Der vor wenigen Monaten gestorbene ehemalige Wiener Bürgermeister und Ehemann der Sängerin Dagmar Koller, Helmut Zilk, soll in den späten 1960er Jahren als bezahlter Spitzel gearbeitet haben - für den tschechischen Geheimdienst und die CIA.

HB WIEN. Nach Informationen des Nachrichtenmagazins „Profil“ erhielt Zilk, der unter dem Decknamen „Holec“ vom tschechoslowakischen Geheimdienst geführt wurde, für seine Dienste umgerechnet rund 30 000 Euro. Dem Blatt liegen nach eigenen Angaben Quittungen vor, die die Vorwürfe belegen. Zilk war im Oktober 2008 im Alter von 81 Jahren gestorben.

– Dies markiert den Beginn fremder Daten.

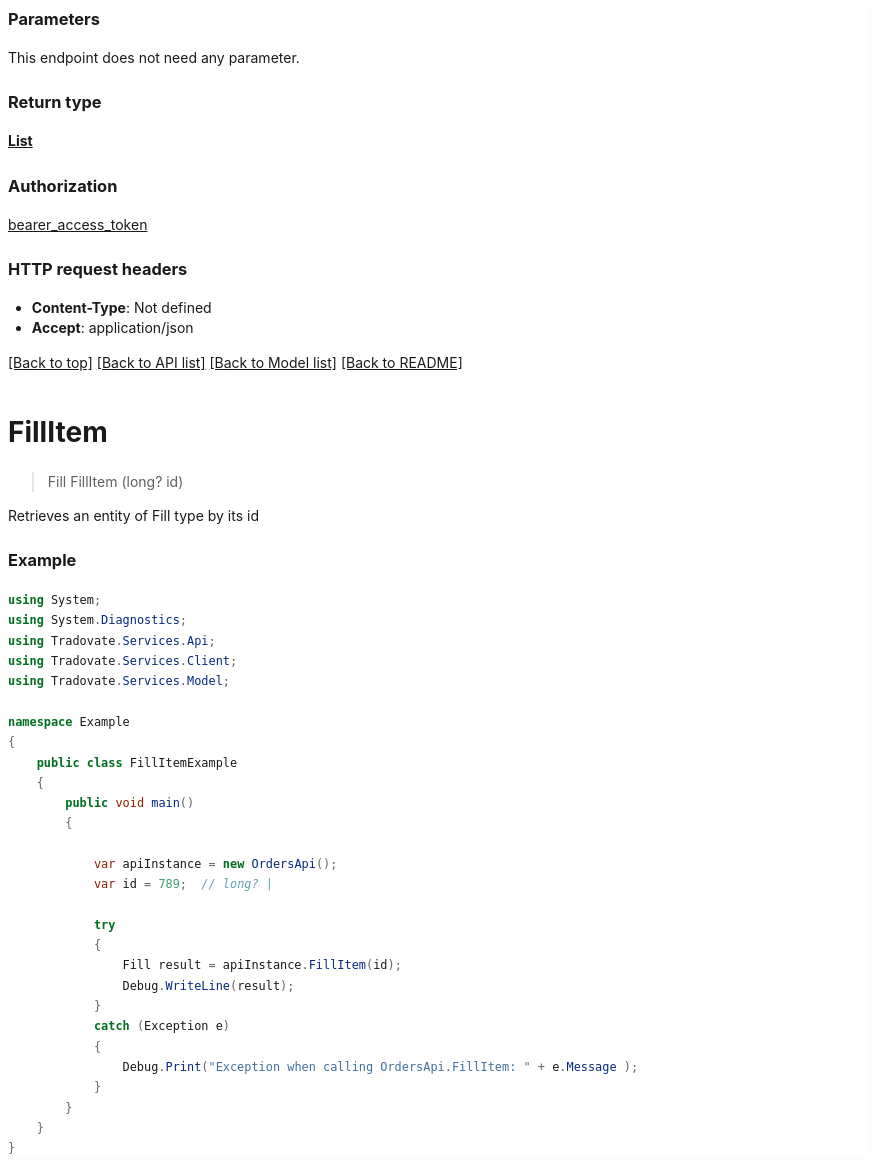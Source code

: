 ### Parameters
This endpoint does not need any parameter.

### Return type

[**List<FillFee>**](FillFee.md)

### Authorization

[bearer_access_token](../README.md#bearer_access_token)

### HTTP request headers

 - **Content-Type**: Not defined
 - **Accept**: application/json

[[Back to top]](#) [[Back to API list]](../README.md#documentation-for-api-endpoints) [[Back to Model list]](../README.md#documentation-for-models) [[Back to README]](../README.md)
<a name="fillitem"></a>
# **FillItem**
> Fill FillItem (long? id)



Retrieves an entity of Fill type by its id

### Example
```csharp
using System;
using System.Diagnostics;
using Tradovate.Services.Api;
using Tradovate.Services.Client;
using Tradovate.Services.Model;

namespace Example
{
    public class FillItemExample
    {
        public void main()
        {

            var apiInstance = new OrdersApi();
            var id = 789;  // long? | 

            try
            {
                Fill result = apiInstance.FillItem(id);
                Debug.WriteLine(result);
            }
            catch (Exception e)
            {
                Debug.Print("Exception when calling OrdersApi.FillItem: " + e.Message );
            }
        }
    }
}
```
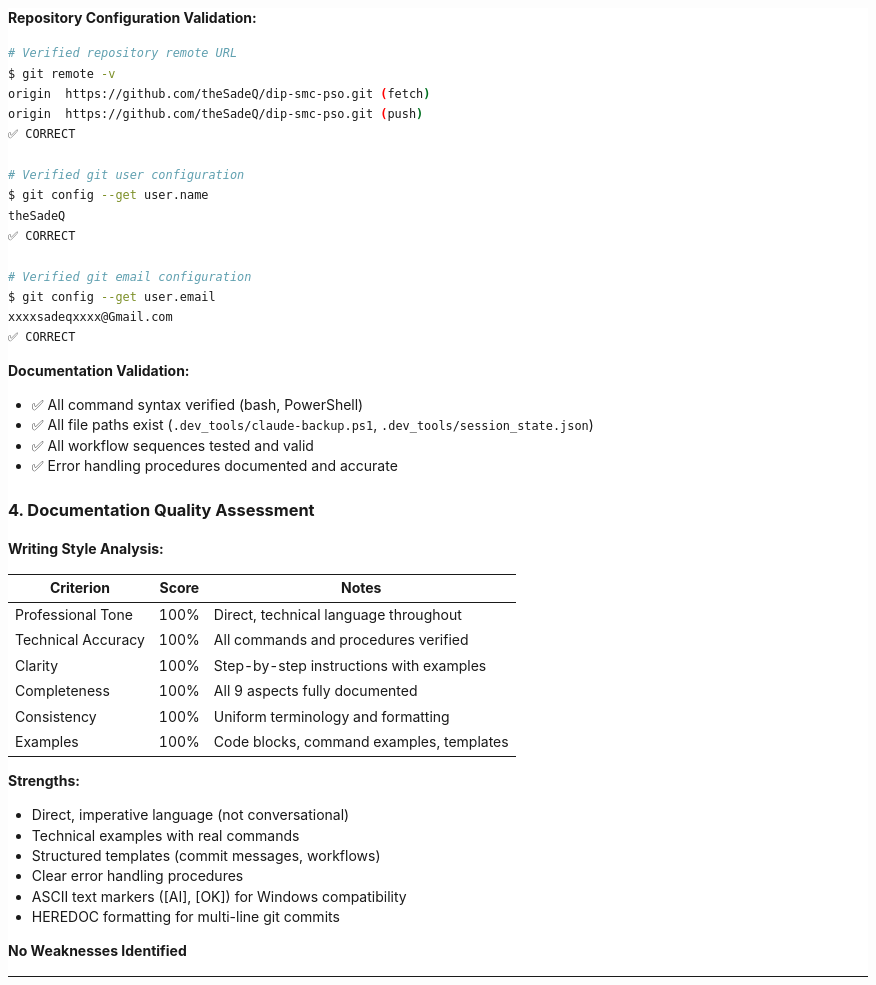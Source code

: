 **Repository Configuration Validation:**

```bash
# Verified repository remote URL
$ git remote -v
origin  https://github.com/theSadeQ/dip-smc-pso.git (fetch)
origin  https://github.com/theSadeQ/dip-smc-pso.git (push)
✅ CORRECT

# Verified git user configuration
$ git config --get user.name
theSadeQ
✅ CORRECT

# Verified git email configuration
$ git config --get user.email
xxxxsadeqxxxx@Gmail.com
✅ CORRECT
```

**Documentation Validation:**
- ✅ All command syntax verified (bash, PowerShell)
- ✅ All file paths exist (`.dev_tools/claude-backup.ps1`, `.dev_tools/session_state.json`)
- ✅ All workflow sequences tested and valid
- ✅ Error handling procedures documented and accurate

### 4. Documentation Quality Assessment

**Writing Style Analysis:**

| Criterion | Score | Notes |
|-----------|-------|-------|
| Professional Tone | 100% | Direct, technical language throughout |
| Technical Accuracy | 100% | All commands and procedures verified |
| Clarity | 100% | Step-by-step instructions with examples |
| Completeness | 100% | All 9 aspects fully documented |
| Consistency | 100% | Uniform terminology and formatting |
| Examples | 100% | Code blocks, command examples, templates |

**Strengths:**
- Direct, imperative language (not conversational)
- Technical examples with real commands
- Structured templates (commit messages, workflows)
- Clear error handling procedures
- ASCII text markers ([AI], [OK]) for Windows compatibility
- HEREDOC formatting for multi-line git commits

**No Weaknesses Identified**

---
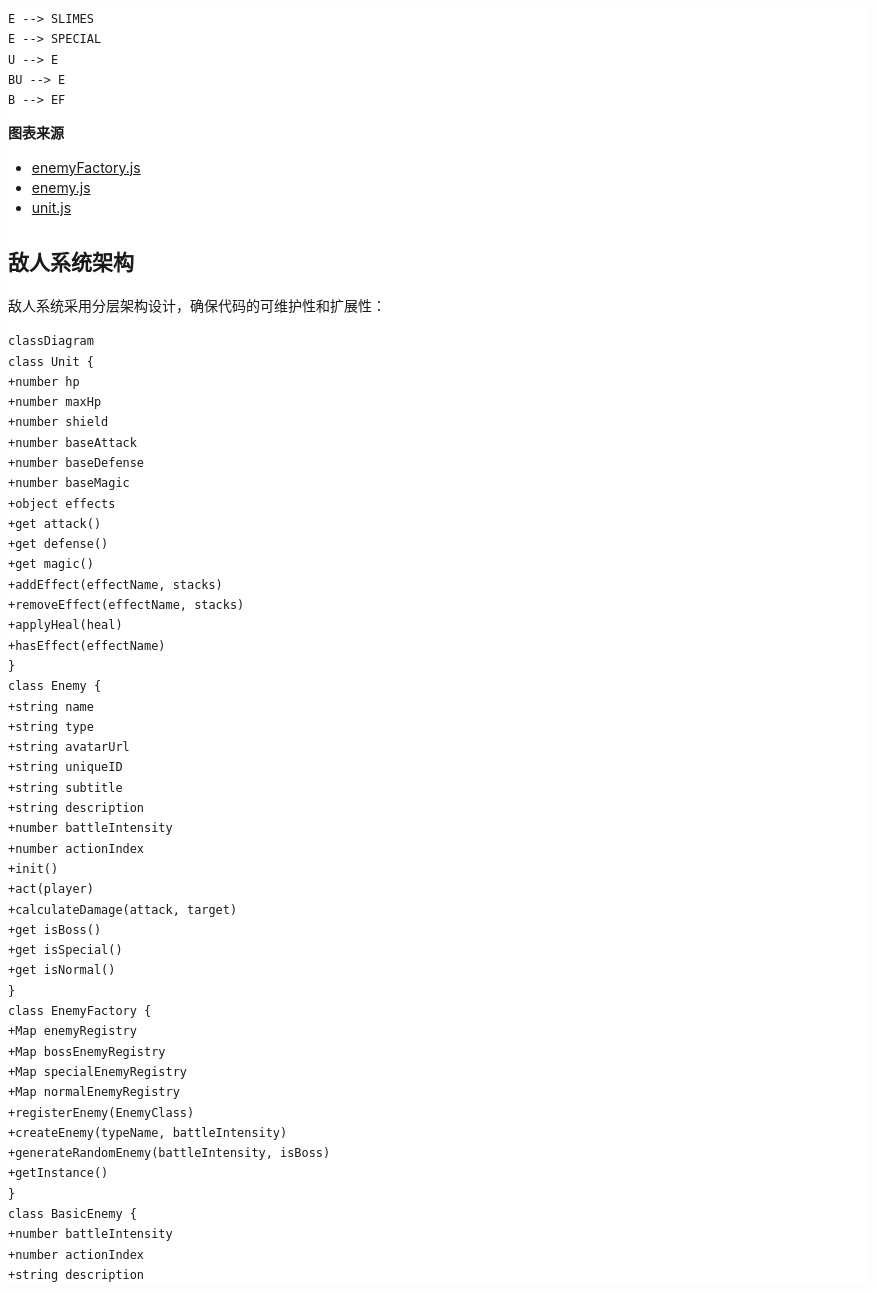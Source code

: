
 ```mermaid
E --> SLIMES
E --> SPECIAL
U --> E
BU --> E
B --> EF
```

**图表来源**
- [enemyFactory.js](file://src/data/enemyFactory.js#L1-L88)
- [enemy.js](file://src/data/enemy.js#L1-L44)
- [unit.js](file://src/data/unit.js#L1-L143)

## 敌人系统架构

敌人系统采用分层架构设计，确保代码的可维护性和扩展性：

```mermaid
classDiagram
class Unit {
+number hp
+number maxHp
+number shield
+number baseAttack
+number baseDefense
+number baseMagic
+object effects
+get attack()
+get defense()
+get magic()
+addEffect(effectName, stacks)
+removeEffect(effectName, stacks)
+applyHeal(heal)
+hasEffect(effectName)
}
class Enemy {
+string name
+string type
+string avatarUrl
+string uniqueID
+string subtitle
+string description
+number battleIntensity
+number actionIndex
+init()
+act(player)
+calculateDamage(attack, target)
+get isBoss()
+get isSpecial()
+get isNormal()
}
class EnemyFactory {
+Map enemyRegistry
+Map bossEnemyRegistry
+Map specialEnemyRegistry
+Map normalEnemyRegistry
+registerEnemy(EnemyClass)
+createEnemy(typeName, battleIntensity)
+generateRandomEnemy(battleIntensity, isBoss)
+getInstance()
}
class BasicEnemy {
+number battleIntensity
+number actionIndex
+string description
```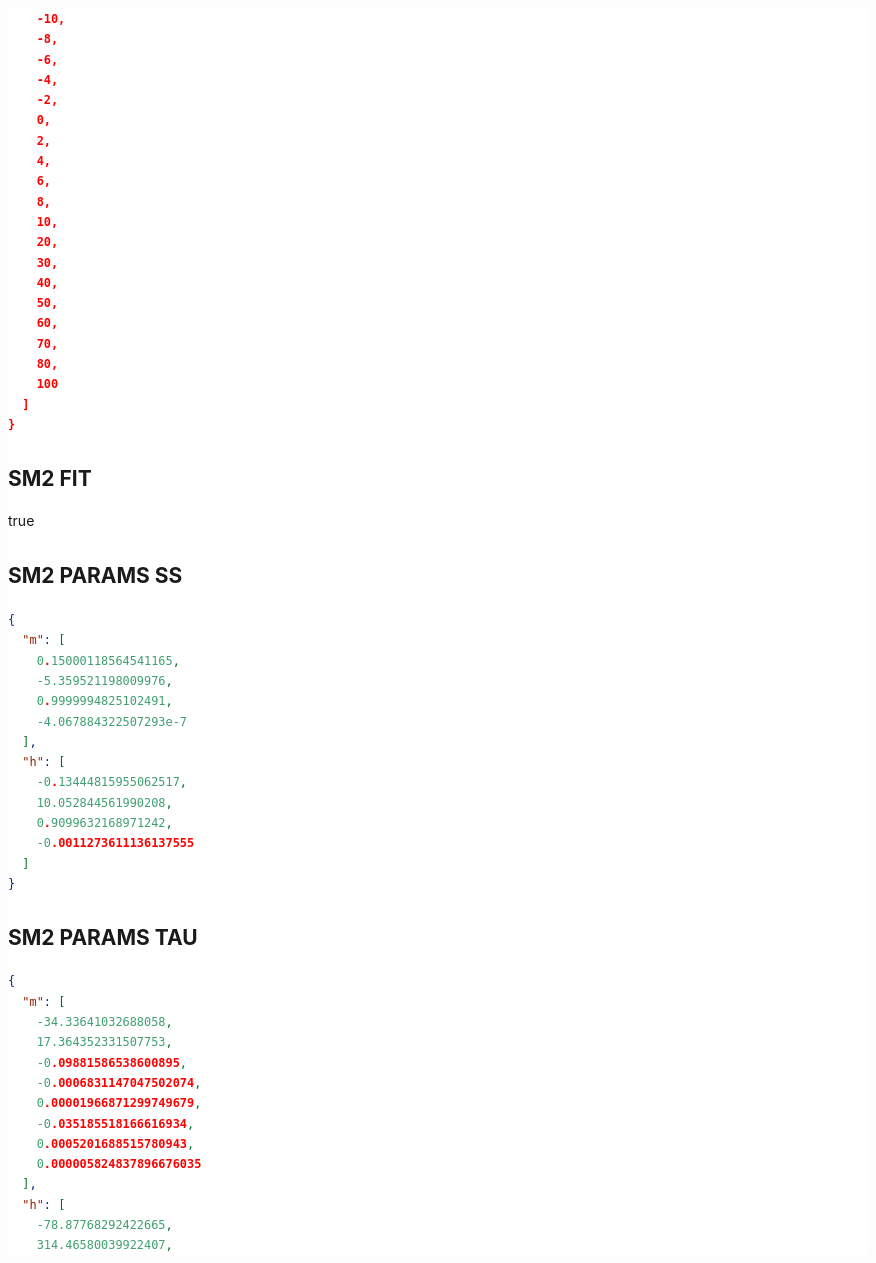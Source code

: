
 ```json
    -10,
    -8,
    -6,
    -4,
    -2,
    0,
    2,
    4,
    6,
    8,
    10,
    20,
    30,
    40,
    50,
    60,
    70,
    80,
    100
  ]
}
```

## SM2 FIT

true

## SM2 PARAMS SS

```json
{
  "m": [
    0.15000118564541165,
    -5.359521198009976,
    0.9999994825102491,
    -4.067884322507293e-7
  ],
  "h": [
    -0.13444815955062517,
    10.052844561990208,
    0.9099632168971242,
    -0.0011273611136137555
  ]
}
```

## SM2 PARAMS TAU

```json
{
  "m": [
    -34.33641032688058,
    17.364352331507753,
    -0.09881586538600895,
    -0.0006831147047502074,
    0.00001966871299749679,
    -0.035185518166616934,
    0.0005201688515780943,
    0.000005824837896676035
  ],
  "h": [
    -78.87768292422665,
    314.46580039922407,
```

Spionage-Vorwürfe gegen den populären Alt-Bürgermeister waren in den vergangenen Jahrzehnten immer wieder erhoben worden, doch konnten nie Beweise vorgelegt werden. Nach Angaben von „Profil“ erhielt Zilk auch Geschenke vom Geheimdienst, darunter einen Lüster aus böhmischen Kristall. Dem CSSR-Geheimdienst lieferte Zilk nach dem Report Informationen aus dem inneren Kreis der Sozialdemokraten (SPÖ), zur Außenpolitik der damaligen ÖVP-Alleinregierung und zur Haltung Wiens in der Frage der Restitution der Altösterreicher - im Großen und Ganzen allerdings keine spektakulären Informationen, so „Profil“.

In der tschechischen Tageszeitung „Mlada fronta Dnes“ hatte es dazu geheißen, Zilk habe für seine Kontakte mit dem früheren tschechoslowakischen Geheimdienst (StB) in dem genannten Zeitraum 55 000 österreichische Schilling sowie 13 000 tschechoslowakische Kronen erhalten. Die Zeitung berief sich auf Geheimdienstakten. Laut „Mlada fronta Dnes“ soll Zilk „nicht Zuträger im wahrsten Sinne des Wortes“ gewesen sein. Er habe als damaliger Mitarbeiter und späterer Programmdirektor des ORF der kommunistischen Spionage auch keine Informationen gegeben, aufgrund derer jemand ins Gefängnis hätte gehen müssen. Zilk habe aber dennoch den Geheimdienst mit Informationen aus der österreichischen Politszene und dem öffentlichen Leben versorgt.

Schon vor einigen Tagen hatte die Prager Tageszeitung „Mlada fronta Dnes“ von Zilks Arbeit für die CIA berichtet. Nach dem Ende des Prager Frühlings seien drei von Zilks "Agentenführern" in den Westen geflüchtet und hätten den Amerikanern Auskunft gegeben. Die hätten damals die österreichische Staatspolizei informiert, die daraufhin Zilk und einige andere Personen seines Umkreises vernommen hätten, ohne dass man ihnen etwas hätte nachweisen können. Heute sind diese Akten angeblich verschwunden.